Una ulteriore classificazione, effettuata dalla FAO, riguarda i Paesi a
basso reddito con deficit alimentare (Low Income Food Deficit Countries -
LIFDC) e tiene conto della questione della sicurezza alimentare (FAO,
2002b).
Il motivo per cui è stata fatta questa ulteriore classificazione dipende
dalla necessità di creare una sotto-categoria di PVS che fosse a basso reddito
e, inoltre, esposta agli shock esterni a causa della loro condizione di deficit
23
alimentare. In particolare l’inclusione in questa categoria tiene conto di tre
criteri:
a) il primo criterio, di tipo economico, prevede un reddito pro capite
inferiore a 1.445$ all’anno;
b) il secondo criterio è quello relativo al deficit alimentare che, a
partire dal 1995, si è evoluto per tenere conto oltre che del deficit
cerealicolo anche delle crescenti importazioni di altri alimenti;
c) il terzo criterio, introdotto nel 1996 è definito “principio
dell’autoesclusione”, grazie al quale un Paese, che sulla base dei
due criteri precedenti, viene riconosciuto come LIFDC può
chiedere di non essere incluso nella lista.

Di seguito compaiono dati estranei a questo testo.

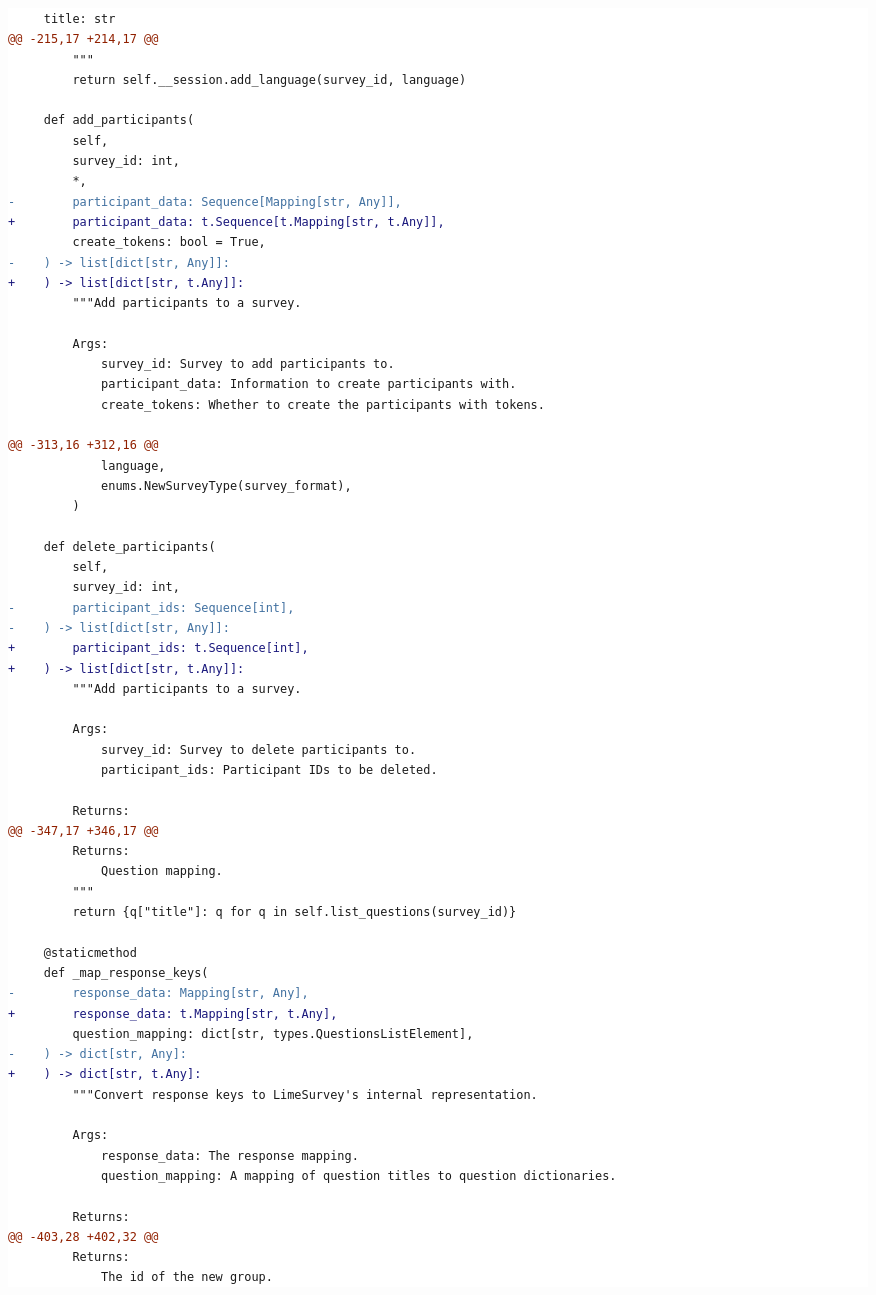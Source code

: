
 ```diff
     title: str
@@ -215,17 +214,17 @@
         """
         return self.__session.add_language(survey_id, language)
 
     def add_participants(
         self,
         survey_id: int,
         *,
-        participant_data: Sequence[Mapping[str, Any]],
+        participant_data: t.Sequence[t.Mapping[str, t.Any]],
         create_tokens: bool = True,
-    ) -> list[dict[str, Any]]:
+    ) -> list[dict[str, t.Any]]:
         """Add participants to a survey.
 
         Args:
             survey_id: Survey to add participants to.
             participant_data: Information to create participants with.
             create_tokens: Whether to create the participants with tokens.
 
@@ -313,16 +312,16 @@
             language,
             enums.NewSurveyType(survey_format),
         )
 
     def delete_participants(
         self,
         survey_id: int,
-        participant_ids: Sequence[int],
-    ) -> list[dict[str, Any]]:
+        participant_ids: t.Sequence[int],
+    ) -> list[dict[str, t.Any]]:
         """Add participants to a survey.
 
         Args:
             survey_id: Survey to delete participants to.
             participant_ids: Participant IDs to be deleted.
 
         Returns:
@@ -347,17 +346,17 @@
         Returns:
             Question mapping.
         """
         return {q["title"]: q for q in self.list_questions(survey_id)}
 
     @staticmethod
     def _map_response_keys(
-        response_data: Mapping[str, Any],
+        response_data: t.Mapping[str, t.Any],
         question_mapping: dict[str, types.QuestionsListElement],
-    ) -> dict[str, Any]:
+    ) -> dict[str, t.Any]:
         """Convert response keys to LimeSurvey's internal representation.
 
         Args:
             response_data: The response mapping.
             question_mapping: A mapping of question titles to question dictionaries.
 
         Returns:
@@ -403,28 +402,32 @@
         Returns:
             The id of the new group.
```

Sono considerati LIFDC 82 Paesi, dei quali 42 sono in Africa, 24 in
Asia, 7 in America, 6 in Oceania e 3 in Europa.
Il problema della (in)sicurezza alimentare ha numerose sfaccettature.

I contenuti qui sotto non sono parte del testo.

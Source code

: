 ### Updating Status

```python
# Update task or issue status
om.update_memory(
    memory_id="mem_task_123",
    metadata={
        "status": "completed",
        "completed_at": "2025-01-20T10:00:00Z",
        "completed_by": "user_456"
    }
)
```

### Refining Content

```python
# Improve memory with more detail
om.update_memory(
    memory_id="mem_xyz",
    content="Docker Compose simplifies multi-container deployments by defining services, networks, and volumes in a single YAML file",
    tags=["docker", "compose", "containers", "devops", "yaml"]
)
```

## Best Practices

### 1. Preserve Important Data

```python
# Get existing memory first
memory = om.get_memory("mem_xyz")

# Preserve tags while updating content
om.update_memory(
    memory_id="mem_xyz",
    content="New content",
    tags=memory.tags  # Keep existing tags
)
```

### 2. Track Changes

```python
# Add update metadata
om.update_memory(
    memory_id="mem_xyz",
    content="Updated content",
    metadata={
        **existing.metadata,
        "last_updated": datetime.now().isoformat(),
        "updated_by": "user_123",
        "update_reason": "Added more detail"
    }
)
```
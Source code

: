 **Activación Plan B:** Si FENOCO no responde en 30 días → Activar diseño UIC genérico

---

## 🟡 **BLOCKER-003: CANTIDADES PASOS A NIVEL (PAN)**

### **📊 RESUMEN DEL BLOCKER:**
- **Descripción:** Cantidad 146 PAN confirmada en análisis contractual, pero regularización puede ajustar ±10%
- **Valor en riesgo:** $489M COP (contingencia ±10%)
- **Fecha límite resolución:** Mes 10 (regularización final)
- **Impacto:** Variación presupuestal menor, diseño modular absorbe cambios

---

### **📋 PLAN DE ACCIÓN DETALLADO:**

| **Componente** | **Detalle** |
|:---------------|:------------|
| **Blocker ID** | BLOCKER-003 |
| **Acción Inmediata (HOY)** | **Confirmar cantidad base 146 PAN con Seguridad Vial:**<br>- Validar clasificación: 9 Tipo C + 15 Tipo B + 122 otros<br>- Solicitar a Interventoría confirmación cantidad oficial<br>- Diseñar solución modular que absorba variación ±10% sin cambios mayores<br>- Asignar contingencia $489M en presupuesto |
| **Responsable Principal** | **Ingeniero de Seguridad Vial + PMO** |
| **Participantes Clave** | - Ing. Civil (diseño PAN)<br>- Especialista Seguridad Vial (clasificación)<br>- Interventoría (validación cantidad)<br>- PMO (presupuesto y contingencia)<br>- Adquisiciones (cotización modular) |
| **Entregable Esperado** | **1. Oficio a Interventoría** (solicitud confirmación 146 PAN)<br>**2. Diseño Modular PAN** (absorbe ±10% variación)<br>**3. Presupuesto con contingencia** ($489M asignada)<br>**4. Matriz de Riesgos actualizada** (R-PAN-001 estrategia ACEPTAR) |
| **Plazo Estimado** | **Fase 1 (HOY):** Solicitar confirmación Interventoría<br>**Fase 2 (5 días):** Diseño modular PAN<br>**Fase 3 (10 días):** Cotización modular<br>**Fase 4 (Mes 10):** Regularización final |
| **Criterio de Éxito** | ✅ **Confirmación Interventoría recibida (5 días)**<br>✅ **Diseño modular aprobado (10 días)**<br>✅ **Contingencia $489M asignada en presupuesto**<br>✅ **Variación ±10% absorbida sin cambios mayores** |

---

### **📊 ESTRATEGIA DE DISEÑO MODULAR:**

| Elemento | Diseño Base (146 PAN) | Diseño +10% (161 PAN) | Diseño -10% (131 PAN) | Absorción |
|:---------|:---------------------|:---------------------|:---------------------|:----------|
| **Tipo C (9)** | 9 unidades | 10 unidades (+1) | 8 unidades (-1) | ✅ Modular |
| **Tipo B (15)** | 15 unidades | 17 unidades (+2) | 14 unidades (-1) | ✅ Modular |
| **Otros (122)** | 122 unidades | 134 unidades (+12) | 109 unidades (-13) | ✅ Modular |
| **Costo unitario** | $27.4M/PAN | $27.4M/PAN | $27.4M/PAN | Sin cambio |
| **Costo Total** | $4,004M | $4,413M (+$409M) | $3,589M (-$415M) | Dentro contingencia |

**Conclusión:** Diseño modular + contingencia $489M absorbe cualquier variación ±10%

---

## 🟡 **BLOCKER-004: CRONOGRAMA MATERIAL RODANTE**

La sua origine va dall’incapacità di produrre o importare la quantità necessaria
di alimenti, alla loro iniqua distribuzione pur in presenza di disponibilità
alimentare. La logica che prevale è che se un Paese è a basso reddito ed è
anche deficitario di alimenti, esso risulta più esposto a shock interni e
internazionali e quindi a problemi di approvvigionamento alimentare.
L’economia di ogni Paese reagisce in modo diverso alla politica commerciale
che, di conseguenza, può aver notevoli implicazioni sulla sicurezza alimentare.